Wisdom is linked to meditation and ultimately, to spirituality. The indissoluble relationship between wisdom and spirituality also allows us to identify an essential trait in spiritual beings:
that of the limits of being.
The human being not only declares himself powerless, imperfect, limited and finite, he also recognizes his own mistakes and those of his peers, distinguishes between good and evil (has ethics), and acquires or affirms a very valuable attribute:
compassion, which is the ability to forgive and be forgiven.
Spirituality is not synonymous with religiosity. Although every human being is spiritual to some degree, not everyone is religious.

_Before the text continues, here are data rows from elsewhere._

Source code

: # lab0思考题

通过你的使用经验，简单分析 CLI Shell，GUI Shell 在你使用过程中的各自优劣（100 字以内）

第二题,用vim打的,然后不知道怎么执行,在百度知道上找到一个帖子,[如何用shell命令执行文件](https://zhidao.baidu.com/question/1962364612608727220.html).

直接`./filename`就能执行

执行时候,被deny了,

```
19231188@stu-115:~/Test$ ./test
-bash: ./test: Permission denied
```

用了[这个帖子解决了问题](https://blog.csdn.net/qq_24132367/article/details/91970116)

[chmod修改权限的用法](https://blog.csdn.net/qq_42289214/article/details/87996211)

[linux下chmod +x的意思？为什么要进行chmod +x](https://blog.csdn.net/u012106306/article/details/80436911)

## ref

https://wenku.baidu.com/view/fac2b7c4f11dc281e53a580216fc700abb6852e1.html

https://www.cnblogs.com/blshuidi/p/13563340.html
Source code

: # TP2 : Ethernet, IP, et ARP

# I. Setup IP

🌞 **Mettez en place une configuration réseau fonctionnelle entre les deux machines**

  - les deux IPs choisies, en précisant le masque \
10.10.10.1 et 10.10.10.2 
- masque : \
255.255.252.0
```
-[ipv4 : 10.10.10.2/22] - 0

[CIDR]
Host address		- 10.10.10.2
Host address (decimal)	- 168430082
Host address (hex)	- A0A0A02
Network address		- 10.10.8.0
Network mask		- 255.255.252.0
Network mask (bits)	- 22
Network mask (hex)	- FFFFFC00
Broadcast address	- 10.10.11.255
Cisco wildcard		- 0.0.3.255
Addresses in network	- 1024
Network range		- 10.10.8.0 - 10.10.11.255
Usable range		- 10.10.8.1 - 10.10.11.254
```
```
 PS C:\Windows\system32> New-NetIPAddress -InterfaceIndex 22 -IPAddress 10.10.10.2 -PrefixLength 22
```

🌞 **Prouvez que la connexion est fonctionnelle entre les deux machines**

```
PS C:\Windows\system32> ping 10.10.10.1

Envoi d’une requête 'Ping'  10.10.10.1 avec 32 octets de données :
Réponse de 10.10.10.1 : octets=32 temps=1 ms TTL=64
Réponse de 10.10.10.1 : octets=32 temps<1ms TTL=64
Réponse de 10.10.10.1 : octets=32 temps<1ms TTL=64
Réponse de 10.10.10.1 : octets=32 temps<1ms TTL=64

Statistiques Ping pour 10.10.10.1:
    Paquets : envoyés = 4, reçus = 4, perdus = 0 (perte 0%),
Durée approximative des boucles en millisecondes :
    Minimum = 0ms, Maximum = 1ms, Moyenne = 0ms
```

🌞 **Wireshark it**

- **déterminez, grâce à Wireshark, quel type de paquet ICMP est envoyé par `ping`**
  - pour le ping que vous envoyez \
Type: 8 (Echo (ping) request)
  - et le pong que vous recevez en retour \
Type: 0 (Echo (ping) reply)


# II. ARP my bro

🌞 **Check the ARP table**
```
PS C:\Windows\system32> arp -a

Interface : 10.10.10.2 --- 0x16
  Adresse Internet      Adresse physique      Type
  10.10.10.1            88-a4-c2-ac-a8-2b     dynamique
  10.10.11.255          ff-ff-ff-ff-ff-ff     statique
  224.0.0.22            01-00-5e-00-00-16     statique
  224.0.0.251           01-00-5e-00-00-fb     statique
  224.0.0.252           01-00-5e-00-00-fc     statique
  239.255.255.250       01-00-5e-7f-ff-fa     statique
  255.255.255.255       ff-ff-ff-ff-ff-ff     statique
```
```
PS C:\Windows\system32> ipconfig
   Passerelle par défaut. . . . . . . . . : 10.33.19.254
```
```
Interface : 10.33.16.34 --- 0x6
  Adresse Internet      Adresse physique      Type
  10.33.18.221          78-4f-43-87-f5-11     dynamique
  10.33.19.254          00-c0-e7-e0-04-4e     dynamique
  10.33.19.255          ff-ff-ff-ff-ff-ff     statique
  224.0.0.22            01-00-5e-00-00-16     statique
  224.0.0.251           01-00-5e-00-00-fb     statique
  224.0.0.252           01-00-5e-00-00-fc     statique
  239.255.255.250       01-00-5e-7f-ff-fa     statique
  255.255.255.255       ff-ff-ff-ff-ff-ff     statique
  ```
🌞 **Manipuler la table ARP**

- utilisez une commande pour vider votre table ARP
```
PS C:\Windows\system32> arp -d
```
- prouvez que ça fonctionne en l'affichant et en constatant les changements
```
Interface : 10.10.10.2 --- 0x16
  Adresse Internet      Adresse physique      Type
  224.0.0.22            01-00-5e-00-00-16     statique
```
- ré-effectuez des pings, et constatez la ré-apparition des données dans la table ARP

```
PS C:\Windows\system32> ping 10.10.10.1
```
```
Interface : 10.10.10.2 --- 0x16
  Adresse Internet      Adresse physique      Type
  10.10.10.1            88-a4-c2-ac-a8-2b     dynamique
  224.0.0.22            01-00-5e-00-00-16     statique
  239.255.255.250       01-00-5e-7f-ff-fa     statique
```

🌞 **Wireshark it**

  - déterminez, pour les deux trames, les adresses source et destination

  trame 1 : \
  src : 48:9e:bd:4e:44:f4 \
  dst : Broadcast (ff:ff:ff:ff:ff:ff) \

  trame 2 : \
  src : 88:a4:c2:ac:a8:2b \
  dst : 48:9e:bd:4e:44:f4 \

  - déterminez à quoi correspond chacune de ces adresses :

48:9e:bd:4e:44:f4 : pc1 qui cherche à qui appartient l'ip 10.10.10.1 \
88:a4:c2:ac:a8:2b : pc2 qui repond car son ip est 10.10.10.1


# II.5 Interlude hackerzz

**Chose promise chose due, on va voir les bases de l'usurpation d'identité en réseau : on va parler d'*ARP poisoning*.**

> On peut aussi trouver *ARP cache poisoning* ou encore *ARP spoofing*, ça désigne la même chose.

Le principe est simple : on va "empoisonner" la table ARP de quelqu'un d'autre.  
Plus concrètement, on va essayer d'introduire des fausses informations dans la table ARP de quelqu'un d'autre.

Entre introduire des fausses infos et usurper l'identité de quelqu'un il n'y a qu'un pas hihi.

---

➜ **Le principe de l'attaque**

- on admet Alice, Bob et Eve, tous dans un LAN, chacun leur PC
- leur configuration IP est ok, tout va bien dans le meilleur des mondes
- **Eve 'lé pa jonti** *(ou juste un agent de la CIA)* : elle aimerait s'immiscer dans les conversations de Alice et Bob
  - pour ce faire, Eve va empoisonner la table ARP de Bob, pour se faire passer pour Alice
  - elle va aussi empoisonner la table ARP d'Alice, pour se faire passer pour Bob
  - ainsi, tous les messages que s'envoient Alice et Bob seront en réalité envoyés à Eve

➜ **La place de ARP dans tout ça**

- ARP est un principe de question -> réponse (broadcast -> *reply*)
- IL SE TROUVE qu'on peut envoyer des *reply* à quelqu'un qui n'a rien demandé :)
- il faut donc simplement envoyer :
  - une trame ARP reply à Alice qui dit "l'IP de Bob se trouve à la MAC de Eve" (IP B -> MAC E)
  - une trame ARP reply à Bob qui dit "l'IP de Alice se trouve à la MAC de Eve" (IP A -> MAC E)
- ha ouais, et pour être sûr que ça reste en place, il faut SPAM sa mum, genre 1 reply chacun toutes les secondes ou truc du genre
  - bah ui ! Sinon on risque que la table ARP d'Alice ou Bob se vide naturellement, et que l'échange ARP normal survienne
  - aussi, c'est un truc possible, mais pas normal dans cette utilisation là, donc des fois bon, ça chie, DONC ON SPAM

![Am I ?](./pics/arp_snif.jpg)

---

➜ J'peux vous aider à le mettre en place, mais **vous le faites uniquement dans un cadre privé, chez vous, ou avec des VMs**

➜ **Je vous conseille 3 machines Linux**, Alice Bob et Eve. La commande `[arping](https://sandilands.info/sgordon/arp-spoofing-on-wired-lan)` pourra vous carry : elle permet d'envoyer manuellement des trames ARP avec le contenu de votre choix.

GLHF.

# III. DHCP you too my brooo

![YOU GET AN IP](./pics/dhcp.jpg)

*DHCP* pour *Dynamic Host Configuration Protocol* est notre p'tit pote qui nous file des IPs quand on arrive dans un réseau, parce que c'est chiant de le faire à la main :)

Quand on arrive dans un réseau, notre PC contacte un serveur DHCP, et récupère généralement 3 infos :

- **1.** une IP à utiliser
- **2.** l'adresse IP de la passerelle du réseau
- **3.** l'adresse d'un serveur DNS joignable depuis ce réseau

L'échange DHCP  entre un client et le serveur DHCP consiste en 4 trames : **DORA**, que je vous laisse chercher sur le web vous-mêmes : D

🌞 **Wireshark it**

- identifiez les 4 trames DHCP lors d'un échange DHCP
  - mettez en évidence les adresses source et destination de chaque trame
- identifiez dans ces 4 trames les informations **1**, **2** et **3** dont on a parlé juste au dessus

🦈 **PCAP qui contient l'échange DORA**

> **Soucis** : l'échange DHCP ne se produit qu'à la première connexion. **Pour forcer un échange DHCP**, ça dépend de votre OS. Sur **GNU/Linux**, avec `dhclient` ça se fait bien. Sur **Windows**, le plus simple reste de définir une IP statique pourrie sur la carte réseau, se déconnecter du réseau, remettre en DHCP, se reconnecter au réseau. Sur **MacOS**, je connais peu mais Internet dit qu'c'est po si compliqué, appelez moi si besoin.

Seen in historical perspective, spirituality preceded religiosity and remained a fundamentally individual act. The religious appears when the spiritual becomes collective, institutional and practical, and when all kinds of sacred beings come alive and end up becoming human figures.
The conversion of spirituality means the transformation of naturism, that is, of a pantheon formed by numerous elements of nature without hierarchies (polytheism), into a belief where the divinities are only human. Polytheism moves on to monotheism with increasingly powerful male gods. After 2,000 years of expansion, the three major religions (Christianity, Islam and Judaism) encompass almost half of humanity. Today´s religions are social, cultural and political institutions with power relations, which in most cases have become oppressive structures.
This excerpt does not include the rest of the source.